A dignitary with a city lecture!
What glebes-what dues-what tithes-what fines
--what rent!

Why, doctor!-will you never be content?"
"Would my good lord but cast up the account,
And see to what my revenues amount.
My titles ample! but my gain so small,
That one good vicarage is worth them all :
And very wretched sure is he, that 's double
In nothing but his titles and his trouble.

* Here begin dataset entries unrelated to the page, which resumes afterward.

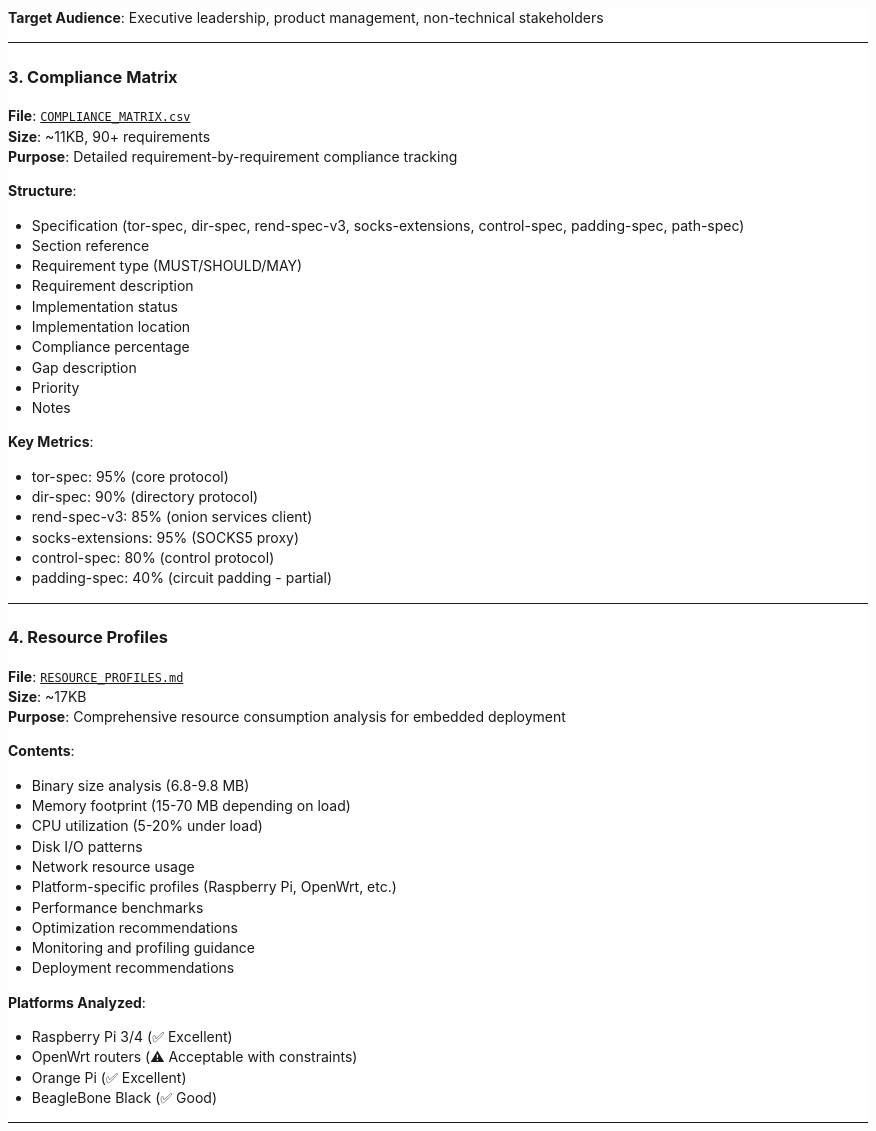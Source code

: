 **Target Audience**: Executive leadership, product management, non-technical stakeholders

---

### 3. Compliance Matrix
**File**: [`COMPLIANCE_MATRIX.csv`](./COMPLIANCE_MATRIX.csv)  
**Size**: ~11KB, 90+ requirements  
**Purpose**: Detailed requirement-by-requirement compliance tracking

**Structure**:
- Specification (tor-spec, dir-spec, rend-spec-v3, socks-extensions, control-spec, padding-spec, path-spec)
- Section reference
- Requirement type (MUST/SHOULD/MAY)
- Requirement description
- Implementation status
- Implementation location
- Compliance percentage
- Gap description
- Priority
- Notes

**Key Metrics**:
- tor-spec: 95% (core protocol)
- dir-spec: 90% (directory protocol)
- rend-spec-v3: 85% (onion services client)
- socks-extensions: 95% (SOCKS5 proxy)
- control-spec: 80% (control protocol)
- padding-spec: 40% (circuit padding - partial)

---

### 4. Resource Profiles
**File**: [`RESOURCE_PROFILES.md`](./RESOURCE_PROFILES.md)  
**Size**: ~17KB  
**Purpose**: Comprehensive resource consumption analysis for embedded deployment

**Contents**:
- Binary size analysis (6.8-9.8 MB)
- Memory footprint (15-70 MB depending on load)
- CPU utilization (5-20% under load)
- Disk I/O patterns
- Network resource usage
- Platform-specific profiles (Raspberry Pi, OpenWrt, etc.)
- Performance benchmarks
- Optimization recommendations
- Monitoring and profiling guidance
- Deployment recommendations

**Platforms Analyzed**:
- Raspberry Pi 3/4 (✅ Excellent)
- OpenWrt routers (⚠️ Acceptable with constraints)
- Orange Pi (✅ Excellent)
- BeagleBone Black (✅ Good)

---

Add to this crying grievance, if you please,
My horses founder'd on Fermanah ways;
Ways of well-polish'd and well-pointed stone,
Where every step endangers every bone;
And more to raise your pity and your wonder,
Two churches-twelve Hibernian miles asunder!
With complicated cures, I labour hard in,
Besides whole summers absent from my garden!-
But that the world would think I play'd the fool,
I'd change with Charley Grattan for his school 1-
What fine cascades, what vistos, might I make
Fixt in the centre of th' Iernian lake!
There might I sail delighted, smooth and safe,
Beneath the conduct of my good sir Ralph *:
There 's not a better steerer in the realm;

I hope, my lord, you 'll call him to the helm."-
"Doctor-a glorious scheme to ease your grief!
When cures are cross, a school 's a sure relief.
You cannot fail of being happy there,
The lake will be the Lethe of your care:
The scheme is for your honour and your ease;
And, doctor, I'll promote it when you please.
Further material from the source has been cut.